**WORK ITEM**
Copy out all lines bearing the word "Ressourcen" from the listing below.
========
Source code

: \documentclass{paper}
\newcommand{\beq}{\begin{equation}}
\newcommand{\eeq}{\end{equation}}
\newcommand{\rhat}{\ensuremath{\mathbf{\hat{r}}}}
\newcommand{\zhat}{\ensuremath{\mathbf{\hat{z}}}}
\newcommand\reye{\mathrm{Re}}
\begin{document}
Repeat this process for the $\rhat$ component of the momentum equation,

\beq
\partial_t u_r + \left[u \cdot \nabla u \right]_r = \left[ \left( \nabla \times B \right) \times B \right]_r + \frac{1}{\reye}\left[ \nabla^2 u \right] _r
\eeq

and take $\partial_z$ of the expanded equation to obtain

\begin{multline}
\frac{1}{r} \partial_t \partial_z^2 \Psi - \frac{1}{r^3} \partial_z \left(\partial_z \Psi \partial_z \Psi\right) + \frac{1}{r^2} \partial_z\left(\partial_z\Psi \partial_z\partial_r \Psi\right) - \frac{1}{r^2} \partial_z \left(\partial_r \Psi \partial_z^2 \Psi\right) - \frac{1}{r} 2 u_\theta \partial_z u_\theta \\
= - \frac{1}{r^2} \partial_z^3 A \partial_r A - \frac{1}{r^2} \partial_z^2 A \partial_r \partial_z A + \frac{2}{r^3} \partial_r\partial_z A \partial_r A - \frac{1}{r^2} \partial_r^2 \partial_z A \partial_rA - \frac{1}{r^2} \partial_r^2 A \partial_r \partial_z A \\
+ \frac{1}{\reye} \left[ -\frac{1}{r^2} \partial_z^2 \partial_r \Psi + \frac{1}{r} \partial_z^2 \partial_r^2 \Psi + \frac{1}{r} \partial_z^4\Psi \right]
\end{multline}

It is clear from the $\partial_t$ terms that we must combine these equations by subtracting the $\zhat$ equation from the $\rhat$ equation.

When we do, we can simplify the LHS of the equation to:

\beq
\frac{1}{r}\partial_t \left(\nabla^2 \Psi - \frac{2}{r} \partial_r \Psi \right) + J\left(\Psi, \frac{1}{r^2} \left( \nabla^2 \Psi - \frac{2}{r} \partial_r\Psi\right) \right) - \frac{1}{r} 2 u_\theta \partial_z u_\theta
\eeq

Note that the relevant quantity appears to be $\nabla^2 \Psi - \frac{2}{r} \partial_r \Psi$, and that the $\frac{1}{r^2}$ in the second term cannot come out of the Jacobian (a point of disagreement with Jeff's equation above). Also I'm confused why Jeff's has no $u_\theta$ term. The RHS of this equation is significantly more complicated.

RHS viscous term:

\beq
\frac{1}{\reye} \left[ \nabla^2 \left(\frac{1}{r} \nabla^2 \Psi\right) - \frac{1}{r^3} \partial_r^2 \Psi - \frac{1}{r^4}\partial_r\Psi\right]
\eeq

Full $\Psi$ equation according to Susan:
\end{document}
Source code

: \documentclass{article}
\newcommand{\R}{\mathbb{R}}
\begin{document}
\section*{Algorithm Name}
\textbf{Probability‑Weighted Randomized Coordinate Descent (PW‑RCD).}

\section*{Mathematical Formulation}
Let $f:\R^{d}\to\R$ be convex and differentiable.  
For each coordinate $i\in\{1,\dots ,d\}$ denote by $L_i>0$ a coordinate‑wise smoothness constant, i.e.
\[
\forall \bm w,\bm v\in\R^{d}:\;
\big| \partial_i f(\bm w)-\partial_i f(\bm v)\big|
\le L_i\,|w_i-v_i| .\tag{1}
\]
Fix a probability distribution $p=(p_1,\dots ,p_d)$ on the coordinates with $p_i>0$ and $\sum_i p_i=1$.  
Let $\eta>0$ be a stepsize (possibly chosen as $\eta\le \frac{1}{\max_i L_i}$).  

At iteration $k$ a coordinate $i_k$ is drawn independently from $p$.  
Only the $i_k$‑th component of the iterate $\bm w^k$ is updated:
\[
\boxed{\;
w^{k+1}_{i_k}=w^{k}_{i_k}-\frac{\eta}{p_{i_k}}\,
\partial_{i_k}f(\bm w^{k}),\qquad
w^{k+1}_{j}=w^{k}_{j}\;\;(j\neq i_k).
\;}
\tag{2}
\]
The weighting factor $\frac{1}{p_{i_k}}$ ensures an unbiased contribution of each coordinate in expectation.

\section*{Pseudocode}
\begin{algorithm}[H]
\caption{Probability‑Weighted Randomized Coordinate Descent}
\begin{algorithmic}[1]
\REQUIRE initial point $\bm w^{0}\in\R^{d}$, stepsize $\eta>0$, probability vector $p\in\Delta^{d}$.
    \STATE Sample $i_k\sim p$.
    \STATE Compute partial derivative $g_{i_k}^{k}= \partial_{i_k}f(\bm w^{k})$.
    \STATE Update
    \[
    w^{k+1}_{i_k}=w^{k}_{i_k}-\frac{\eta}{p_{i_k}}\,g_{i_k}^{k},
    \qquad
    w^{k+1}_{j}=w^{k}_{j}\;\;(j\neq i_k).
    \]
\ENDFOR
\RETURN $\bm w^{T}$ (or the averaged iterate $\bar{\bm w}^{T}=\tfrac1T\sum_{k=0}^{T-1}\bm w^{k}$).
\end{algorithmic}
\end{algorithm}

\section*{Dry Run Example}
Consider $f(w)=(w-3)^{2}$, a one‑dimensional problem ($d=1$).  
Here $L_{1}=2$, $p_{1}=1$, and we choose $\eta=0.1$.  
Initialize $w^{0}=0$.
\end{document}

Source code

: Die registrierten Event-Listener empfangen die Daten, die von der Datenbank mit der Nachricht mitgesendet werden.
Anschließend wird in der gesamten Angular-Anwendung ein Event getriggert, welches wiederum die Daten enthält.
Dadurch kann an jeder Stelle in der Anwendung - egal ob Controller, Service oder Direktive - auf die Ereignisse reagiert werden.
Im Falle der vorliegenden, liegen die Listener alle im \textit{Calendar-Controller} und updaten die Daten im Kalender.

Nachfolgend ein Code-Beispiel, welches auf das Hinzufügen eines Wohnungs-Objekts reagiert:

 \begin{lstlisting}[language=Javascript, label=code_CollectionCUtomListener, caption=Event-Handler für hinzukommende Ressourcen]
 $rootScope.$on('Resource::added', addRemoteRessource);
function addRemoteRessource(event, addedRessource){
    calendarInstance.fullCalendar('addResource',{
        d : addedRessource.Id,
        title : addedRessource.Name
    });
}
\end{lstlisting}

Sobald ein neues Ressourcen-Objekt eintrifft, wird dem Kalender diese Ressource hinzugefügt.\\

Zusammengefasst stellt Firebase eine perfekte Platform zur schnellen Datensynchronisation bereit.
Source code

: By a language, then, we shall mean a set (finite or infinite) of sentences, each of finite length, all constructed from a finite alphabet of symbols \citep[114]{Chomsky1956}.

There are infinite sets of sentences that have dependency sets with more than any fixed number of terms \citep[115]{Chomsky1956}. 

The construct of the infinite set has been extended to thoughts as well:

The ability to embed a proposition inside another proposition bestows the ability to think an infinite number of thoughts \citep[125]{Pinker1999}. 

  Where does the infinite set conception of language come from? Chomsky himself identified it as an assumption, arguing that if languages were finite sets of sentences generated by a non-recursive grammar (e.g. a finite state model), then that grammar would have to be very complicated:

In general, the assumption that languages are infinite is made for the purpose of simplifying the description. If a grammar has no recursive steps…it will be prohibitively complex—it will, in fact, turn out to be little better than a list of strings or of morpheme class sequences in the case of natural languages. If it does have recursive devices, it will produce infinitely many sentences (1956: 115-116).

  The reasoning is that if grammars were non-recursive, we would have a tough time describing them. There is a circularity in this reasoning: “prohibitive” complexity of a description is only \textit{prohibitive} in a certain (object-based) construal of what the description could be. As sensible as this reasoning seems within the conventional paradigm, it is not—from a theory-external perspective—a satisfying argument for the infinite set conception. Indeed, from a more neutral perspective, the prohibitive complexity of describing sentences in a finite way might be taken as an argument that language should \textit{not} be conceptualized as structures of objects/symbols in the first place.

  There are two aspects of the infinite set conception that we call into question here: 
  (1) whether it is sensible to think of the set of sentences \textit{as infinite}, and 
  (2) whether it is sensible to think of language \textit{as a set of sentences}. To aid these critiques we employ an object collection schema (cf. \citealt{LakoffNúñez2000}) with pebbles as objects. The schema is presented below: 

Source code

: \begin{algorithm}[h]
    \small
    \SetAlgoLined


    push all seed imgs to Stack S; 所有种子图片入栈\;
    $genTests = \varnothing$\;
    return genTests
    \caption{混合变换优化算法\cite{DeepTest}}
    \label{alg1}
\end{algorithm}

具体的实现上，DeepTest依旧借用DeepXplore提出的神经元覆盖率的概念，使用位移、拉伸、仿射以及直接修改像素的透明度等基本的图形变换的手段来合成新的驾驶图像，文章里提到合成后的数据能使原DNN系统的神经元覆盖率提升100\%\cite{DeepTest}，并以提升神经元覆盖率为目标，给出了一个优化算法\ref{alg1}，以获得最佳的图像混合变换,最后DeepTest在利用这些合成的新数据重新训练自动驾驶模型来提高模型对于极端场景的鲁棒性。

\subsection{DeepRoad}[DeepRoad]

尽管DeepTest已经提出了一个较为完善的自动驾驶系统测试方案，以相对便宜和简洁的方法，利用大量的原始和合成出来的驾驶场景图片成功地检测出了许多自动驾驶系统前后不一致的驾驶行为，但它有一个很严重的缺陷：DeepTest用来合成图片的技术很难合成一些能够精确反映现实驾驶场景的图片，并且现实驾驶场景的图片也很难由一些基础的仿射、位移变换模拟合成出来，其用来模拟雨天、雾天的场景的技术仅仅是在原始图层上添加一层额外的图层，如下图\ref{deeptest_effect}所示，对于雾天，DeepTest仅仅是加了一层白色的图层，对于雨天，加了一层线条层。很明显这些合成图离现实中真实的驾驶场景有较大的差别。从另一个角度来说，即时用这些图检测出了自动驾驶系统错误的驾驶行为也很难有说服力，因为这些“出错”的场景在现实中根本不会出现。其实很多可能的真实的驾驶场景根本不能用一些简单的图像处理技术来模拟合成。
========
**ANSWER SPACE**
 \begin{lstlisting}[language=Javascript, label=code_CollectionCUtomListener, caption=Event-Handler für hinzukommende Ressourcen]
Sobald ein neues Ressourcen-Objekt eintrifft, wird dem Kalender diese Ressource hinzugefügt.\\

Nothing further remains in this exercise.